Files
natsnet/docs/plans/2026-02-27-batch-12-filestore-recovery-plan.md
Joseph Doherty f0455a1e45 Add batch plans for batches 6-7, 9-12, 16-17 (rounds 4-7)
Generated design docs and implementation plans via Codex for:
- Batch 6: Opts package-level functions
- Batch 7: Opts class methods + Reload
- Batch 9: Auth, DirStore, OCSP foundations
- Batch 10: OCSP Cache + JS Events
- Batch 11: FileStore Init
- Batch 12: FileStore Recovery
- Batch 16: Client Core (first half)
- Batch 17: Client Core (second half)

All plans include mandatory verification protocol and anti-stub guardrails.
Updated batches.md with file paths and planned status.
2026-02-27 14:56:19 -05:00

12 KiB

Batch 12 FileStore Recovery Implementation Plan

For Codex: REQUIRED SUB-SKILL: Use executeplan to implement this plan task-by-task.

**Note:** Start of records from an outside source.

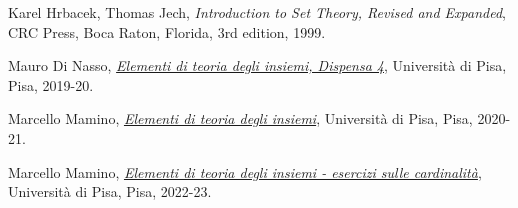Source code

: \documentclass[11pt]{scrartcl}
\begin{document}
\pagebreak
\begin{thebibliography}{9}
	Karel Hrbacek, Thomas Jech,
	\textit{Introduction to Set Theory, Revised and Expanded},
	CRC Press, Boca Raton, Florida,
	3rd edition,
	1999.

	Mauro Di Nasso,
	\href{https://people.dm.unipi.it/dinasso/ETI/dispensa-04ss.pdf}{\textit{Elementi di teoria degli insiemi, Dispensa 4}},
	Università di Pisa, Pisa,
	2019-20.

	Marcello Mamino,
	\href{https://ciovil.li/eti20/}{\textit{Elementi di teoria degli insiemi}},
	Università di Pisa, Pisa,
	2020-21.

	Marcello Mamino,
	\href{https://ciovil.li/eti21/es-cardinalita.pdf}{\textit{Elementi di teoria degli insiemi - esercizi sulle cardinalità}},
	Università di Pisa, Pisa,
	2022-23.
\end{thebibliography}
\end{document}

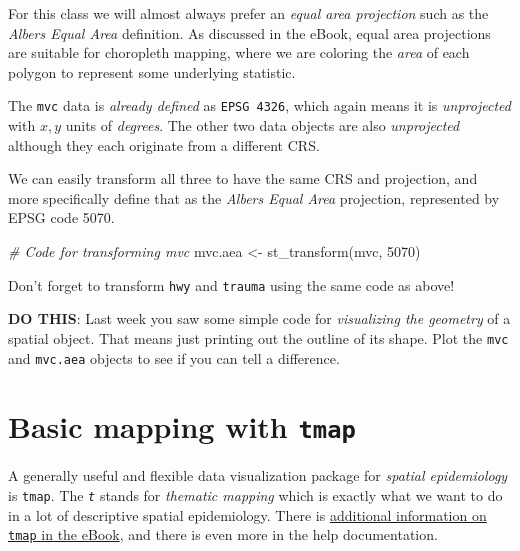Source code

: \documentclass[
]{book}
\newenvironment{Shaded}{\begin{snugshade}}{\end{snugshade}}
\newcommand{\CommentTok}[1]{\textcolor[rgb]{0.56,0.35,0.01}{\textit{#1}}}
\newcommand{\DecValTok}[1]{\textcolor[rgb]{0.00,0.00,0.81}{#1}}
\newcommand{\FunctionTok}[1]{\textcolor[rgb]{0.00,0.00,0.00}{#1}}
\newcommand{\NormalTok}[1]{#1}
\newcommand{\OtherTok}[1]{\textcolor[rgb]{0.56,0.35,0.01}{#1}}
\newenvironment{rmdnote}[1]
  {
  \begin{itemize}
  \renewcommand{\labelitemi}{
    \raisebox{-.7\height}[0pt][0pt]{
      {\setkeys{Gin}{width=3em,keepaspectratio}\texttt{[image: images/\#1]}}
    }
  }
  \setlength{\fboxsep}{1em}
  \begin{note}
  \item
  }
  {
  \end{note}
  \end{itemize}
  }
\begin{document}
For this class we will almost always prefer an \emph{equal area projection} such as the \emph{Albers Equal Area} definition. As discussed in the eBook, equal area projections are suitable for choropleth mapping, where we are coloring the \emph{area} of each polygon to represent some underlying statistic.

The \texttt{mvc} data is \emph{already defined} as \texttt{EPSG\ 4326}, which again means it is \emph{unprojected} with \(x,y\) units of \emph{degrees}. The other two data objects are also \emph{unprojected} although they each originate from a different CRS.

We can easily transform all three to have the same CRS and projection, and more specifically define that as the \emph{Albers Equal Area} projection, represented by EPSG code 5070.

\begin{Shaded}
\begin{Highlighting}[]
\CommentTok{\# Code for transforming mvc}
\NormalTok{mvc.aea }\OtherTok{\textless{}{-}} \FunctionTok{st\_transform}\NormalTok{(mvc, }\DecValTok{5070}\NormalTok{)}
\end{Highlighting}
\end{Shaded}

Don't forget to transform \texttt{hwy} and \texttt{trauma} using the same code as above!

\begin{rmdnote}{note}
\textbf{DO THIS}: Last week you saw some simple code for \emph{visualizing the geometry} of a spatial object. That means just printing out the outline of its shape. Plot the \texttt{mvc} and \texttt{mvc.aea} objects to see if you can tell a difference.

\end{rmdnote}

\hypertarget{basic-mapping-with-tmap}{%
\section{\texorpdfstring{Basic mapping with \texttt{tmap}}{Basic mapping with tmap}}\label{basic-mapping-with-tmap}}

A generally useful and flexible data visualization package for \emph{spatial epidemiology} is \texttt{tmap}. The \emph{\texttt{t}} stands for \emph{thematic mapping} which is exactly what we want to do in a lot of descriptive spatial epidemiology. There is \href{https://mkram01.github.io/EPI563-SpatialEPI/intro-tmap.html}{additional information on \texttt{tmap} in the eBook}, and there is even more in the help documentation.
\end{document}
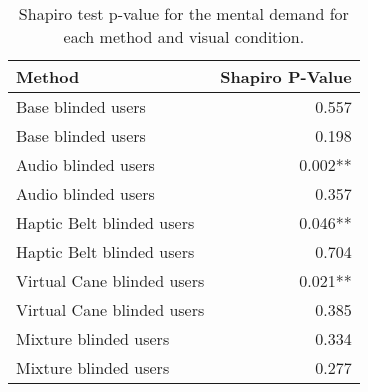 
\begin{table}[!htb]
\centering
\caption{Shapiro test p-value for the mental demand for each method and visual condition.}
\label{tab:shapiro_mental_demand}
\begin{tabular}{lr}
\toprule
                    Method & Shapiro P-Value \\
\midrule
        Base blinded users &           0.557 \\
        Base blinded users &           0.198 \\
       Audio blinded users &         0.002** \\
       Audio blinded users &           0.357 \\
 Haptic Belt blinded users &         0.046** \\
 Haptic Belt blinded users &           0.704 \\
Virtual Cane blinded users &         0.021** \\
Virtual Cane blinded users &           0.385 \\
     Mixture blinded users &           0.334 \\
     Mixture blinded users &           0.277 \\
\bottomrule
\end{tabular}
\end{table}


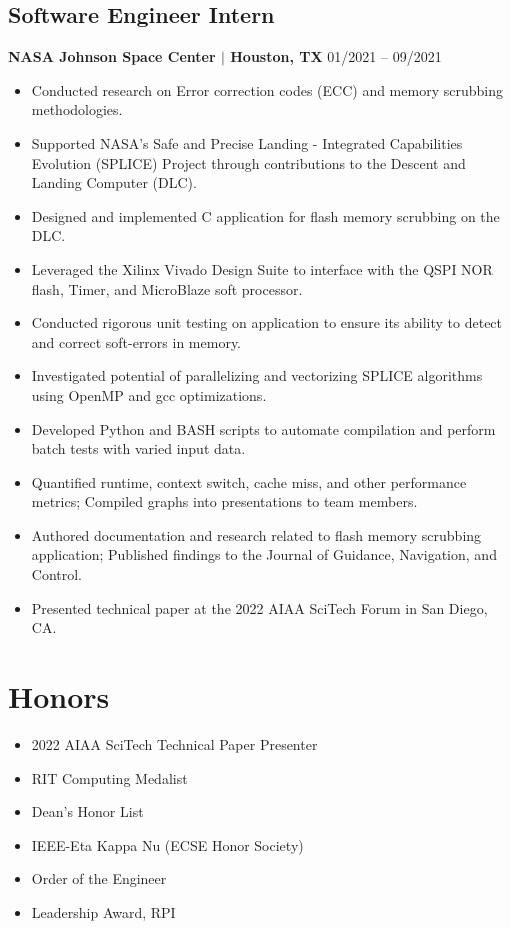 \documentclass{article}
\begin{document}
\subsection{Software Engineer Intern}{\bf NASA Johnson Space Center $\mid$ Houston, TX} \hfill {01/2021 -- 09/2021}\\
\vspace{-.2in}
\begin{itemize}
    \itemsep-.2em
    \item Conducted research on Error correction codes (ECC) and memory scrubbing methodologies.
    \item Supported NASA's Safe and Precise Landing - Integrated Capabilities Evolution (SPLICE) Project through contributions to the Descent and Landing Computer (DLC).
    \item Designed and implemented C application for flash memory scrubbing on the DLC.
    \item Leveraged the Xilinx Vivado Design Suite to interface with the QSPI NOR flash, Timer, and MicroBlaze soft processor.
    \item Conducted rigorous unit testing on application to ensure its ability to detect and correct soft-errors in memory. 
    \item Investigated potential of parallelizing and vectorizing SPLICE algorithms using OpenMP and gcc optimizations.
    \item Developed Python and BASH scripts to automate compilation and perform batch tests with varied input data.
    \item Quantified runtime, context switch, cache miss, and other performance metrics; Compiled graphs into presentations to team members.
    \item Authored documentation and research related to flash memory scrubbing application; Published findings to the Journal of Guidance, Navigation, and Control.
    \item Presented technical paper at the 2022 AIAA SciTech Forum in San Diego, CA.
\end{itemize}

\section{Honors}
\vspace{-.2in}
\begin{multicols}{2}
    \begin{itemize}
    \itemsep-.2em
        \item 2022 AIAA SciTech Technical Paper Presenter
        \item RIT Computing Medalist
        \item Dean's Honor List
        \item IEEE-Eta Kappa Nu (ECSE Honor Society)
        \item Order of the Engineer
        \item Leadership Award, RPI
    \end{itemize}
\end{multicols}
\end{document}
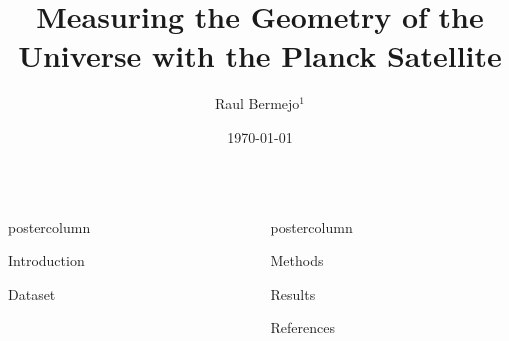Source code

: \documentclass{beamer}
\title{\huge Measuring the Geometry of the Universe with the Planck Satellite}
\author{Raul Bermejo$^{1}$}
\institute[UniMelb]{$^{1}$School of Physics, University of Melbourne}
\date{\today}
\newlength{\columnheight}
\begin{document}
\begin{frame}
\begin{columns}
	\begin{column}{.54\textwidth}
		\begin{beamercolorbox}[center]{postercolumn}
			\begin{minipage}{.98\textwidth}  %
				\parbox[t][\columnheight]{\textwidth}{ %
					\begin{myblock}{Introduction}	
				
						
					\end{myblock}\vfill
					
					
					\begin{myblock}{Dataset}
					
					\end{myblock}\vfill
		}\end{minipage}\end{beamercolorbox}
	\end{column}
	
	
	\begin{column}{.46\textwidth}
		\begin{beamercolorbox}[center]{postercolumn}
			\begin{minipage}{.98\textwidth} %
				\parbox[t][\columnheight]{\textwidth}{ %
					\begin{myblock}{Methods}
					
					
					\end{myblock}\vfill
					
					
					\begin{myblock}{Results}
					
					\end{myblock}\vfill
					
					
					
					\begin{myblock}{References}
						\footnotesize
						
						
					\end{myblock}\vfill
		}\end{minipage}\end{beamercolorbox}
	\end{column}
\end{columns}
\end{frame}
\end{document}
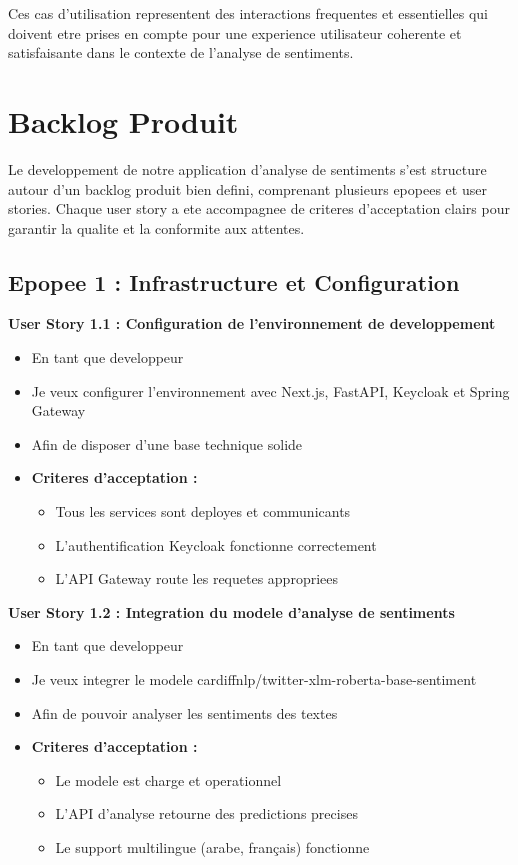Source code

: Ces cas d'utilisation representent des interactions frequentes et essentielles qui doivent etre prises en compte pour une experience utilisateur coherente et satisfaisante dans le contexte de l'analyse de sentiments.

\section{Backlog Produit}

Le developpement de notre application d'analyse de sentiments s'est structure autour d'un backlog produit bien defini, comprenant plusieurs epopees et user stories. Chaque user story a ete accompagnee de criteres d'acceptation clairs pour garantir la qualite et la conformite aux attentes.

\subsection{Epopee 1 : Infrastructure et Configuration}

\textbf{User Story 1.1 : Configuration de l'environnement de developpement}
\begin{itemize}
    \item En tant que developpeur
    \item Je veux configurer l'environnement avec Next.js, FastAPI, Keycloak et Spring Gateway
    \item Afin de disposer d'une base technique solide
    \item \textbf{Criteres d'acceptation :}
    \begin{itemize}
        \item Tous les services sont deployes et communicants
        \item L'authentification Keycloak fonctionne correctement
        \item L'API Gateway route les requetes appropriees
    \end{itemize}
\end{itemize}

\textbf{User Story 1.2 : Integration du modele d'analyse de sentiments}
\begin{itemize}
    \item En tant que developpeur
    \item Je veux integrer le modele cardiffnlp/twitter-xlm-roberta-base-sentiment
    \item Afin de pouvoir analyser les sentiments des textes
    \item \textbf{Criteres d'acceptation :}
    \begin{itemize}
        \item Le modele est charge et operationnel
        \item L'API d'analyse retourne des predictions precises
        \item Le support multilingue (arabe, français) fonctionne
    \end{itemize}
\end{itemize}

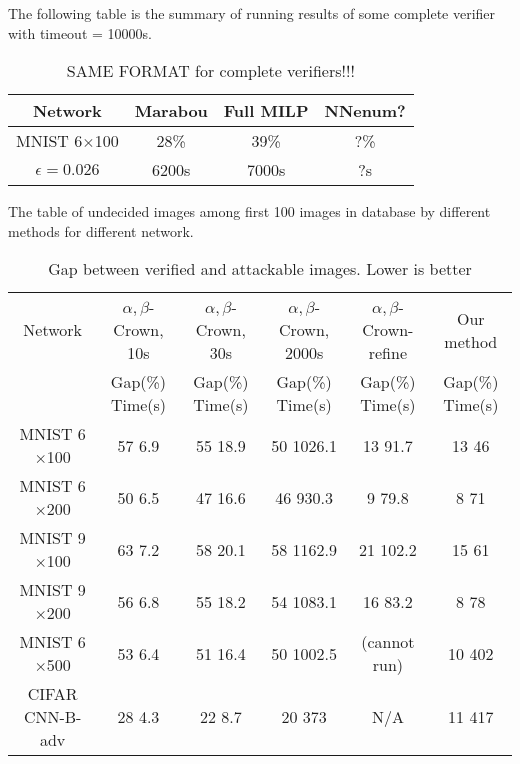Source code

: \vspace*{4ex}


The following table is the summary of running results of some complete verifier with timeout = 10000s. 

\begin{table}
	\centering
	\caption{SAME FORMAT for complete verifiers!!!}
	\label{table_complete}
	\begin{tabular}{||c||c|c|c||}
		\hline
		Network &  Marabou  & Full MILP & NNenum? \\ \hline
		MNIST 6$\times$100 & 28\% & 39\% & ?\%   \\ \hline
		$\epsilon = 0.026$ & 6200s & 7000s
		&  ?s  \\  \hline
	\end{tabular}
\end{table}


\vspace*{4ex}

The table of undecided images among first 100 images in database by different methods for different network.


\begin{table}
	\centering
	\caption{Gap between verified and attackable images. Lower is better}
	\label{table_undecided}
	\begin{tabular}{|c|c|c|c|c|c|}
		\hline
		Network & $\alpha,\beta$-Crown, 10s & $\alpha,\beta$-Crown, 30s & $\alpha,\beta$-Crown, 2000s & $\alpha,\beta$-Crown-refine & Our method \\ 
		& Gap(\%) \hfill Time(s) & Gap(\%) \hfill Time(s) & Gap(\%) \hfill Time(s) & Gap(\%) \hfill Time(s) & Gap(\%) \hfill Time(s)\\ \hline
		MNIST 6$\times$100 & 57 \hfill 6.9 & 55 \hfill 18.9 & 50 \hfill 1026.1 & 13 \hfill 91.7 & 13 \hfill 46 \\ \hline
		MNIST 6$\times$200 & 50 \hfill 6.5 & 47 \hfill 16.6 & 46 \hfill 930.3 & 9 \hfill 79.8 & 8 \hfill 71 \\ \hline
		MNIST 9$\times$100 & 63 \hfill 7.2 & 58 \hfill 20.1 & 58 \hfill 1162.9 & 21 \hfill 102.2 & 15 \hfill 61 \\ \hline
		MNIST 9$\times$200 & 56 \hfill 6.8 & 55 \hfill 18.2 & 54 \hfill 1083.1 & 16 \hfill 83.2 & 8 \hfill 78 \\ \hline
		MNIST 6$\times$500 & 53 \hfill 6.4 & 51 \hfill 16.4 & 50 \hfill 1002.5 & (cannot run) & 10 \hfill 402 \\ \hline
		CIFAR CNN-B-adv & 28 \hfill 4.3 & 22 \hfill 8.7 & 20 \hfill 373 & N/A & 11 \hfill 417 \\ \hline
	\end{tabular}
\end{table}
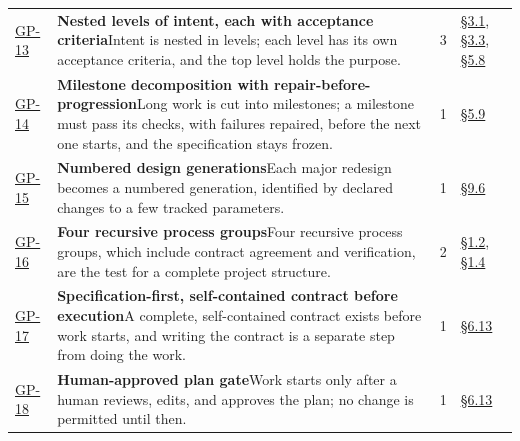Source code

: \begin{longtable}{@{}p{} p{} r p{}@{}}
\hyperlink{gp-13}{GP-13}\hypertarget{gp-13}{} & \textbf{Nested levels of intent, each with acceptance criteria}\newline Intent is nested in levels; each level has its own acceptance criteria, and the top level holds the purpose.\rule[-\normalbaselineskip]{0pt}{0pt} & 3 & \hyperlink{nss-3.1}{\S3.1}, \hyperlink{nss-3.3}{\S3.3}, \hyperlink{nss-5.8}{\S5.8}\rule[-\normalbaselineskip]{0pt}{0pt} \\
\hyperlink{gp-14}{GP-14}\hypertarget{gp-14}{} & \textbf{Milestone decomposition with repair-before-progression}\newline Long work is cut into milestones; a milestone must pass its checks, with failures repaired, before the next one starts, and the specification stays frozen.\rule[-\normalbaselineskip]{0pt}{0pt} & 1 & \hyperlink{nss-5.9}{\S5.9}\rule[-\normalbaselineskip]{0pt}{0pt} \\
\hyperlink{gp-15}{GP-15}\hypertarget{gp-15}{} & \textbf{Numbered design generations}\newline Each major redesign becomes a numbered generation, identified by declared changes to a few tracked parameters.\rule[-\normalbaselineskip]{0pt}{0pt} & 1 & \hyperlink{nss-9.6}{\S9.6}\rule[-\normalbaselineskip]{0pt}{0pt} \\
\hyperlink{gp-16}{GP-16}\hypertarget{gp-16}{} & \textbf{Four recursive process groups}\newline Four recursive process groups, which include contract agreement and verification, are the test for a complete project structure.\rule[-\normalbaselineskip]{0pt}{0pt} & 2 & \hyperlink{nss-1.2}{\S1.2}, \hyperlink{nss-1.4}{\S1.4}\rule[-\normalbaselineskip]{0pt}{0pt} \\
\hyperlink{gp-17}{GP-17}\hypertarget{gp-17}{} & \textbf{Specification-first, self-contained contract before execution}\newline A complete, self-contained contract exists before work starts, and writing the contract is a separate step from doing the work.\rule[-\normalbaselineskip]{0pt}{0pt} & 1 & \hyperlink{nss-6.13}{\S6.13}\rule[-\normalbaselineskip]{0pt}{0pt} \\
\hyperlink{gp-18}{GP-18}\hypertarget{gp-18}{} & \textbf{Human-approved plan gate}\newline Work starts only after a human reviews, edits, and approves the plan; no change is permitted until then.\rule[-\normalbaselineskip]{0pt}{0pt} & 1 & \hyperlink{nss-6.13}{\S6.13}\rule[-\normalbaselineskip]{0pt}{0pt} \\

\end{longtable}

Goal: Implement and verify all Batch 12 FileStore Recovery features from server/filestore.go with no stub logic and evidence-backed status transitions.

Architecture: Execute Batch 12 in two vertical feature groups (5 + 3). Implement recovery logic directly in JetStream/FileStore.cs, touching supporting JetStream types only when required. After each group, run strict stub scans, build, and related test gates before any status updates.

Tech Stack: .NET 10, C# latest, xUnit 3, Shouldly, NSubstitute, PortTracker CLI, SQLite (porting.db)

Design doc: docs/plans/2026-02-27-batch-12-filestore-recovery-design.md


I'm using writeplan to create the implementation plan.

Batch Inputs

  • Batch: 12 (FileStore Recovery)
  • Depends on: Batch 11
  • Features: 8
  • Tests: 0 (batch-owned), with known related reverse dependencies:
    • test #519 (FileStoreRecoverFullStateDetectCorruptState_ShouldSucceed)
    • test #545 (FileStoreNoPanicOnRecoverTTLWithCorruptBlocks_ShouldSucceed)
  • Go source scope: golang/nats-server/server/filestore.go lines ~1708-2580

Feature groups (max ~20 features each):

  • Group 1 (5): 987,988,991,992,993
  • Group 2 (3): 995,996,997

MANDATORY VERIFICATION PROTOCOL

NON-NEGOTIABLE: Every task and every status update in this plan must follow this protocol.

Per-Feature Verification Loop (REQUIRED for every feature ID)

For each feature ID in the active group:

  1. Read feature mapping and exact Go intent:
/usr/local/share/dotnet/dotnet run --project tools/NatsNet.PortTracker -- feature show <FEATURE_ID> --db porting.db
  1. Read corresponding Go method span in golang/nats-server/server/filestore.go.
  2. Implement minimal real C# behavior (no placeholders).
  3. Build immediately:
/usr/local/share/dotnet/dotnet build dotnet/
  1. Run related tests for the touched behavior (see Test Gate below).
  2. Record evidence (command + summary output) before adding the ID to status-update candidates.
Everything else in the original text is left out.